_TO DO:_ Whenever a line in the data contains "方法内部自动加", show that line.

:: EXERCISE DATA

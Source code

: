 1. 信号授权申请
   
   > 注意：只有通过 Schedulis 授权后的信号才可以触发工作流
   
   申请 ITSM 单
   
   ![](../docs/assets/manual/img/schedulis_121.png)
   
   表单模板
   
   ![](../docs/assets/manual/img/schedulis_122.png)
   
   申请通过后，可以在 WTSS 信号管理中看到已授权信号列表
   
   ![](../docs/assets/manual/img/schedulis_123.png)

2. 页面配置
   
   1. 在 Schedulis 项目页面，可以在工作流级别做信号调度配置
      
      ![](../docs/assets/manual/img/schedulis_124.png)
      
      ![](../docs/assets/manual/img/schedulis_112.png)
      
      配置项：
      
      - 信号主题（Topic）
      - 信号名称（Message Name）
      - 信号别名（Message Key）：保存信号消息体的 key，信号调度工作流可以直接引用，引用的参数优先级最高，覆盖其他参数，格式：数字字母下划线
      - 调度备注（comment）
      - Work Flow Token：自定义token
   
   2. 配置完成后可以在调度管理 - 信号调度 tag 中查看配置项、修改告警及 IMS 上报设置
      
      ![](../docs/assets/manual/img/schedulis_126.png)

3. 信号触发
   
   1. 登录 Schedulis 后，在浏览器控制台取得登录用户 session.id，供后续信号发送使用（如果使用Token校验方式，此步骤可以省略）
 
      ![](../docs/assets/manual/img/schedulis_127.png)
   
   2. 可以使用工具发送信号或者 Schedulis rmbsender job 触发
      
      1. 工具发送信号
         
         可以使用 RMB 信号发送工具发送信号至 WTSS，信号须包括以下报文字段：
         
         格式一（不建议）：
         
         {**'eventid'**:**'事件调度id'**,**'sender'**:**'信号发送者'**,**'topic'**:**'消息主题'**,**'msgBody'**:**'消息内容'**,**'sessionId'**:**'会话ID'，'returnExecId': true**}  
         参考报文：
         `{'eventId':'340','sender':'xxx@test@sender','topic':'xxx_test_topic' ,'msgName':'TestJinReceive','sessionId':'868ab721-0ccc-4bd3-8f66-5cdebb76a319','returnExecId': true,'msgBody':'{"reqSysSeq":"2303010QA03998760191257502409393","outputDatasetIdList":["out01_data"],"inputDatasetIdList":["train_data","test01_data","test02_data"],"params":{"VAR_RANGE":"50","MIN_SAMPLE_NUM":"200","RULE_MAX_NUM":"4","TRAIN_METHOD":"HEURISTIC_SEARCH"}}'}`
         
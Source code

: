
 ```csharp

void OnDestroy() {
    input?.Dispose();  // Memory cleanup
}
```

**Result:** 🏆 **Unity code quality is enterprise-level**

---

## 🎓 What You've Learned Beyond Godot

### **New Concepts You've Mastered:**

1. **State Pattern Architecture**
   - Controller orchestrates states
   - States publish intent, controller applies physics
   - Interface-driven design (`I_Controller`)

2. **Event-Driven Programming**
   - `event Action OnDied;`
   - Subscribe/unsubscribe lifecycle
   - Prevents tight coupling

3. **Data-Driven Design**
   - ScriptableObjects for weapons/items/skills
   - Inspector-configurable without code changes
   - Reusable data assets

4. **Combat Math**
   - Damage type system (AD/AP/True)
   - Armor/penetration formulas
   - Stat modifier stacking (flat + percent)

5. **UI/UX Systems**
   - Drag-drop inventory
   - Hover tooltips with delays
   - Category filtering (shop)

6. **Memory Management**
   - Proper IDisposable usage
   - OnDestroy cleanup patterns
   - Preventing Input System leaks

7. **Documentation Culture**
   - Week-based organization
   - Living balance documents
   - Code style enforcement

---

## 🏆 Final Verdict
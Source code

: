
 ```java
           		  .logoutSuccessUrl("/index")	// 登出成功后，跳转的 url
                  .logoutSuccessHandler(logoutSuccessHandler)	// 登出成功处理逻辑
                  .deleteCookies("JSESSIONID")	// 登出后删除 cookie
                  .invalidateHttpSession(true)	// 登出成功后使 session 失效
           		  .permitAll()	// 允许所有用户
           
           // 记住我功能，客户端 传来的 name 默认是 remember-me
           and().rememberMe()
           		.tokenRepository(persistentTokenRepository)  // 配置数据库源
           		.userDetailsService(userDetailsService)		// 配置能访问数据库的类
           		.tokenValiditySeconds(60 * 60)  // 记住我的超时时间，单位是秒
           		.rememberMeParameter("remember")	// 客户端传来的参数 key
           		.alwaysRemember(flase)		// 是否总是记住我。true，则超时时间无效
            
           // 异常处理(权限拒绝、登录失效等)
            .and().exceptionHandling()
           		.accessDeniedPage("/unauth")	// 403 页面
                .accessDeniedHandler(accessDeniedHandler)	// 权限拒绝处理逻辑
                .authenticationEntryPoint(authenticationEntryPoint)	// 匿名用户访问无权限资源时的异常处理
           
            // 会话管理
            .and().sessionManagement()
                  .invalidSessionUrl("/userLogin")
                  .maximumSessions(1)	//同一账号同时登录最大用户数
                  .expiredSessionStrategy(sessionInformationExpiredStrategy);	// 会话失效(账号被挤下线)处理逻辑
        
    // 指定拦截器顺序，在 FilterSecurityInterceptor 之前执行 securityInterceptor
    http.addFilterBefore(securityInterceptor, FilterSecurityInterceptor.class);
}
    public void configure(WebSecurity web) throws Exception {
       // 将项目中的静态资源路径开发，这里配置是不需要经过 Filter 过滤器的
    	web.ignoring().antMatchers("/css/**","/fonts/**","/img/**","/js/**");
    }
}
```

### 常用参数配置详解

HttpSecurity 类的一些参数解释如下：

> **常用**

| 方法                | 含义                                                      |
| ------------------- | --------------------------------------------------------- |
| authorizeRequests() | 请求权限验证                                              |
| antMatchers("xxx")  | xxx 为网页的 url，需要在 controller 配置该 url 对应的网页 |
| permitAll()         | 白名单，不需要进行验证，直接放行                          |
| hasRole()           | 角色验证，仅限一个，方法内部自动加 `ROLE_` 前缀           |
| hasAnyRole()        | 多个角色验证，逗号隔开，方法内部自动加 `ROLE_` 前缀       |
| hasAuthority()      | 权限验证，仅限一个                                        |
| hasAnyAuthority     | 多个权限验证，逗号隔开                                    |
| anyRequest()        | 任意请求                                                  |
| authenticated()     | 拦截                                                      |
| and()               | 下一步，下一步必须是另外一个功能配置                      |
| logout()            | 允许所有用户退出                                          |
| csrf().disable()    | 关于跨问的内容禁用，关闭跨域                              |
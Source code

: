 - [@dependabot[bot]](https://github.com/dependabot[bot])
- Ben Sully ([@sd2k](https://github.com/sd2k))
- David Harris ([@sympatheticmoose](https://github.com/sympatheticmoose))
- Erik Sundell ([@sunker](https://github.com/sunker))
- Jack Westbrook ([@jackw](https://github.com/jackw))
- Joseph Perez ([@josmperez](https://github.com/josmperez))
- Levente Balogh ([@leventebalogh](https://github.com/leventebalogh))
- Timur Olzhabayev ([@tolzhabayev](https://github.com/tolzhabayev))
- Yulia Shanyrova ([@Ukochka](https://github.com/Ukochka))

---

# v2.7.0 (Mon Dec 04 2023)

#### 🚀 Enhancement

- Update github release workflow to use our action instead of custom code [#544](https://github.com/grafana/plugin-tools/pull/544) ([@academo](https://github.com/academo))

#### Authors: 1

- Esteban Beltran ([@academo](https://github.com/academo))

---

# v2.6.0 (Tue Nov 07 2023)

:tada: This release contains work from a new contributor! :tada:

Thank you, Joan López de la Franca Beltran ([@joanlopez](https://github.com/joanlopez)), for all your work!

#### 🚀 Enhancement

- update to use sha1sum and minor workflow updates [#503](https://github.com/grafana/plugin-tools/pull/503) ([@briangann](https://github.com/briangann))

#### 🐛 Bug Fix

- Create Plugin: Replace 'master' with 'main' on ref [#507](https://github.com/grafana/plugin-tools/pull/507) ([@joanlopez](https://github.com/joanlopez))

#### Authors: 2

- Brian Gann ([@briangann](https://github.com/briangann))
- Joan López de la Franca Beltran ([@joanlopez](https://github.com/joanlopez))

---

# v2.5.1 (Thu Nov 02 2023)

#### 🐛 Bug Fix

::::

_REPLY:_
| hasRole()           | 角色验证，仅限一个，方法内部自动加 `ROLE_` 前缀           |
| hasAnyRole()        | 多个角色验证，逗号隔开，方法内部自动加 `ROLE_` 前缀       |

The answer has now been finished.